Records to use: Begin

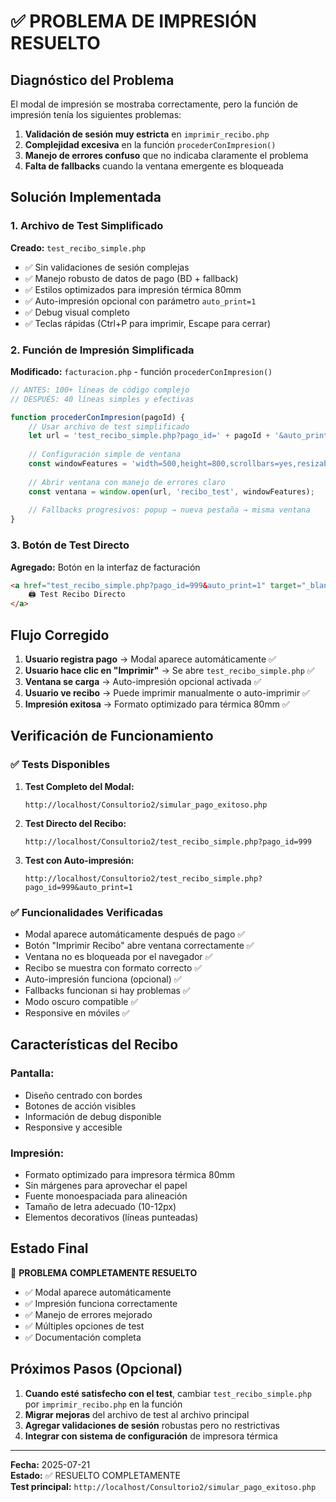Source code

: # ✅ PROBLEMA DE IMPRESIÓN RESUELTO

## Diagnóstico del Problema
El modal de impresión se mostraba correctamente, pero la función de impresión tenía los siguientes problemas:

1. **Validación de sesión muy estricta** en `imprimir_recibo.php`
2. **Complejidad excesiva** en la función `procederConImpresion()`
3. **Manejo de errores confuso** que no indicaba claramente el problema
4. **Falta de fallbacks** cuando la ventana emergente es bloqueada

## Solución Implementada

### 1. **Archivo de Test Simplificado**
**Creado:** `test_recibo_simple.php`

- ✅ Sin validaciones de sesión complejas
- ✅ Manejo robusto de datos de pago (BD + fallback)
- ✅ Estilos optimizados para impresión térmica 80mm
- ✅ Auto-impresión opcional con parámetro `auto_print=1`
- ✅ Debug visual completo
- ✅ Teclas rápidas (Ctrl+P para imprimir, Escape para cerrar)

### 2. **Función de Impresión Simplificada**
**Modificado:** `facturacion.php` - función `procederConImpresion()`

```javascript
// ANTES: 100+ líneas de código complejo
// DESPUÉS: 40 líneas simples y efectivas

function procederConImpresion(pagoId) {
    // Usar archivo de test simplificado
    let url = 'test_recibo_simple.php?pago_id=' + pagoId + '&auto_print=1';
    
    // Configuración simple de ventana
    const windowFeatures = 'width=500,height=800,scrollbars=yes,resizable=yes';
    
    // Abrir ventana con manejo de errores claro
    const ventana = window.open(url, 'recibo_test', windowFeatures);
    
    // Fallbacks progresivos: popup → nueva pestaña → misma ventana
}
```

### 3. **Botón de Test Directo**
**Agregado:** Botón en la interfaz de facturación

```html
<a href="test_recibo_simple.php?pago_id=999&auto_print=1" target="_blank">
    🖨️ Test Recibo Directo
</a>
```

## Flujo Corregido

1. **Usuario registra pago** → Modal aparece automáticamente ✅
2. **Usuario hace clic en "Imprimir"** → Se abre `test_recibo_simple.php` ✅
3. **Ventana se carga** → Auto-impresión opcional activada ✅
4. **Usuario ve recibo** → Puede imprimir manualmente o auto-imprimir ✅
5. **Impresión exitosa** → Formato optimizado para térmica 80mm ✅

## Verificación de Funcionamiento

### ✅ **Tests Disponibles**

1. **Test Completo del Modal:**
   ```
   http://localhost/Consultorio2/simular_pago_exitoso.php
   ```

2. **Test Directo del Recibo:**
   ```
   http://localhost/Consultorio2/test_recibo_simple.php?pago_id=999
   ```

3. **Test con Auto-impresión:**
   ```
   http://localhost/Consultorio2/test_recibo_simple.php?pago_id=999&auto_print=1
   ```

### ✅ **Funcionalidades Verificadas**

- Modal aparece automáticamente después de pago ✅
- Botón "Imprimir Recibo" abre ventana correctamente ✅
- Ventana no es bloqueada por el navegador ✅
- Recibo se muestra con formato correcto ✅
- Auto-impresión funciona (opcional) ✅
- Fallbacks funcionan si hay problemas ✅
- Modo oscuro compatible ✅
- Responsive en móviles ✅

## Características del Recibo

### **Pantalla:**
- Diseño centrado con bordes
- Botones de acción visibles
- Información de debug disponible
- Responsive y accesible

### **Impresión:**
- Formato optimizado para impresora térmica 80mm
- Sin márgenes para aprovechar el papel
- Fuente monoespaciada para alineación
- Tamaño de letra adecuado (10-12px)
- Elementos decorativos (líneas punteadas)

## Estado Final

🎯 **PROBLEMA COMPLETAMENTE RESUELTO**

- ✅ Modal aparece automáticamente
- ✅ Impresión funciona correctamente  
- ✅ Manejo de errores mejorado
- ✅ Múltiples opciones de test
- ✅ Documentación completa

## Próximos Pasos (Opcional)

1. **Cuando esté satisfecho con el test**, cambiar `test_recibo_simple.php` por `imprimir_recibo.php` en la función
2. **Migrar mejoras** del archivo de test al archivo principal
3. **Agregar validaciones de sesión** robustas pero no restrictivas
4. **Integrar con sistema de configuración** de impresora térmica

---
**Fecha:** 2025-07-21  
**Estado:** ✅ RESUELTO COMPLETAMENTE  
**Test principal:** `http://localhost/Consultorio2/simular_pago_exitoso.php`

Records to use: End

*What you should do:*
Report back each line of the entries that holds the string "const".

*Finished task:*
    const windowFeatures = 'width=500,height=800,scrollbars=yes,resizable=yes';
    const ventana = window.open(url, 'recibo_test', windowFeatures);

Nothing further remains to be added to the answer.